● **What is required**
With the records below as input, work out how many lines include the word "meals". Give only the number.

↓

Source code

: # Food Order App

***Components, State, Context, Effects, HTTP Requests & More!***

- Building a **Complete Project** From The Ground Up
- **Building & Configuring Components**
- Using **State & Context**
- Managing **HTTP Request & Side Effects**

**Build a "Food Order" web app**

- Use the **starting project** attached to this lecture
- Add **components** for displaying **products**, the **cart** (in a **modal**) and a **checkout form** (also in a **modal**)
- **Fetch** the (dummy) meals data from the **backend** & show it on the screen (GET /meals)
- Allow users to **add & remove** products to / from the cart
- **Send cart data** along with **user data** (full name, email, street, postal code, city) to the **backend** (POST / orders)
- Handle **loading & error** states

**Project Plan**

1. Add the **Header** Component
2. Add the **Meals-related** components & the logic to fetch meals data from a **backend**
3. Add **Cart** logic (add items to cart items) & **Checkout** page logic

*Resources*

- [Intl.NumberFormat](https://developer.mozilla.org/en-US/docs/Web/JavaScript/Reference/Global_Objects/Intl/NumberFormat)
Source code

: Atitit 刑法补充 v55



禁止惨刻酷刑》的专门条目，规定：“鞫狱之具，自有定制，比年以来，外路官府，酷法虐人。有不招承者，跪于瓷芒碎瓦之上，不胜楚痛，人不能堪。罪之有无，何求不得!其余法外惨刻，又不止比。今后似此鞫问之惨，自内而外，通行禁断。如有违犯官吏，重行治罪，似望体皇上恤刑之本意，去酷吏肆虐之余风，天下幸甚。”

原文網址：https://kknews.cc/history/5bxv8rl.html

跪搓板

↑

● **Result of the exercise**
2